First note that there exists a $$j \in S$$ such that $$j - 1 \notin S$$ or $$j + 1 \notin S$$. So pick a $$j$$ and suppose there is a simplicial set map $$\Delta^n \langle S \rangle \xrightarrow{\theta} G$$ such that $$\theta_i = \theta(d_i \iota_n) = e$$ for $$i \in S, i \neq j$$. Then there exists a $$y \in G_n$$ such that $$d(y) = \theta$$, indeed if $$j + 1 \notin S$$, then set $$y = s_j \theta_j$$, or set $$y = s_{j-1} \theta_j$$ if $$j - 1 \notin S$$.

(I feel like the only way this is possible is if all of the faces of $$\theta_j$$ are $$e$$, and I can imagine a higher dimensional simplex and a choice of $$S$$ such that $$\theta_i = e$$ for all $$i \neq j$$ but that the faces of $$\theta_j$$ are nontrivial, in which case wouldn't $$s_{j-1} \theta_j$$ have nontrivial faces?)
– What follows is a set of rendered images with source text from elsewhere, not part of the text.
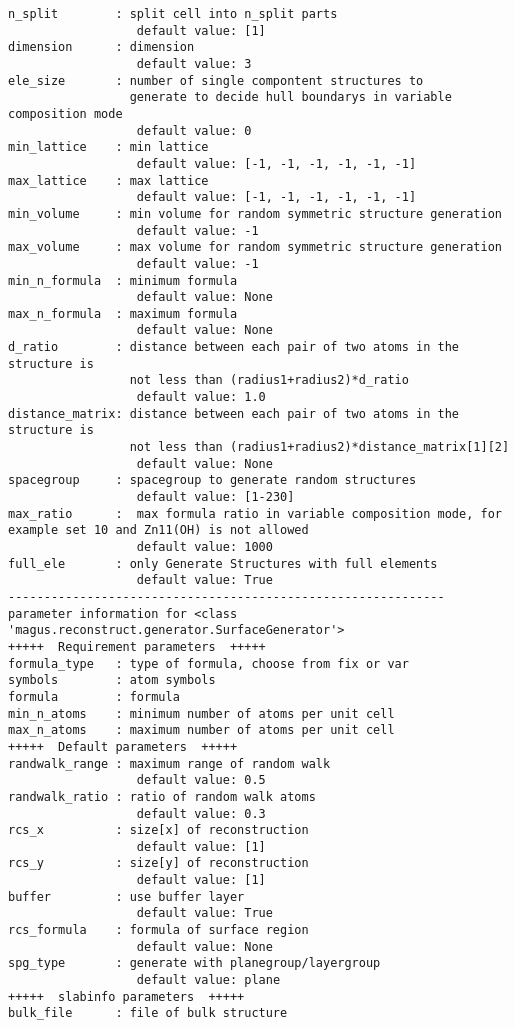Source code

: \documentclass[12pt,oneside]{book}
\begin{document}
\begin{tcolorbox}
\begin{verbatim}
n_split        : split cell into n_split parts
                  default value: [1]
dimension      : dimension
                  default value: 3
ele_size       : number of single compontent structures to
                 generate to decide hull boundarys in variable composition mode
                  default value: 0
min_lattice    : min lattice
                  default value: [-1, -1, -1, -1, -1, -1]
max_lattice    : max lattice
                  default value: [-1, -1, -1, -1, -1, -1]
min_volume     : min volume for random symmetric structure generation
                  default value: -1
max_volume     : max volume for random symmetric structure generation
                  default value: -1
min_n_formula  : minimum formula
                  default value: None
max_n_formula  : maximum formula
                  default value: None
d_ratio        : distance between each pair of two atoms in the structure is
                 not less than (radius1+radius2)*d_ratio
                  default value: 1.0
distance_matrix: distance between each pair of two atoms in the structure is
                 not less than (radius1+radius2)*distance_matrix[1][2]
                  default value: None
spacegroup     : spacegroup to generate random structures
                  default value: [1-230]
max_ratio      :  max formula ratio in variable composition mode, for example set 10 and Zn11(OH) is not allowed
                  default value: 1000
full_ele       : only Generate Structures with full elements
                  default value: True
-------------------------------------------------------------
parameter information for <class 'magus.reconstruct.generator.SurfaceGenerator'>
+++++  Requirement parameters  +++++
formula_type   : type of formula, choose from fix or var
symbols        : atom symbols
formula        : formula
min_n_atoms    : minimum number of atoms per unit cell
max_n_atoms    : maximum number of atoms per unit cell
+++++  Default parameters  +++++
randwalk_range : maximum range of random walk
                  default value: 0.5
randwalk_ratio : ratio of random walk atoms
                  default value: 0.3
rcs_x          : size[x] of reconstruction
                  default value: [1]
rcs_y          : size[y] of reconstruction
                  default value: [1]
buffer         : use buffer layer
                  default value: True
rcs_formula    : formula of surface region
                  default value: None
spg_type       : generate with planegroup/layergroup
                  default value: plane
+++++  slabinfo parameters  +++++
bulk_file      : file of bulk structure

\end{verbatim}
\end{tcolorbox}
\end{document}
Now suppose that $$\Delta^n \langle S \rangle \xrightarrow{\sigma} G$$ is a simplicial set map, and let $$\sigma^{(j)}$$ denote the composition $$\Delta^n \langle S \setminus \lbrace j \rbrace \rangle \hookrightarrow \Delta^n \langle S \rangle \to \Delta^n$$. Inductively, there is a $$y \in G_n$$ such that $$d(y) = \sigma^{(j)}$$, or such that $$d_i y = \sigma_i$$ for $$i \neq j$$. Let $$y_S$$ be the restriction of $$y$$ to $$\Delta^n \langle S \rangle$$. The product $$(\sigma \cdot y_S^{-1})_i = e$$ for $$i \neq j$$. Thus there is a $$\theta \in G_n$$ such that $$d(\theta) = \sigma \cdot y_S^{-1}$$. Then $$d(\theta \cdot y) = \sigma$$. Thus $$d$$ is surjective and thus every horn has a filler, so it is a Kan complex.

(The base step for $$|S| = 2$$ is clear, but how do we do the inductive step? It would require extending our map by a face, but its not clear to me how. Any advice or clarification would be appreciated.)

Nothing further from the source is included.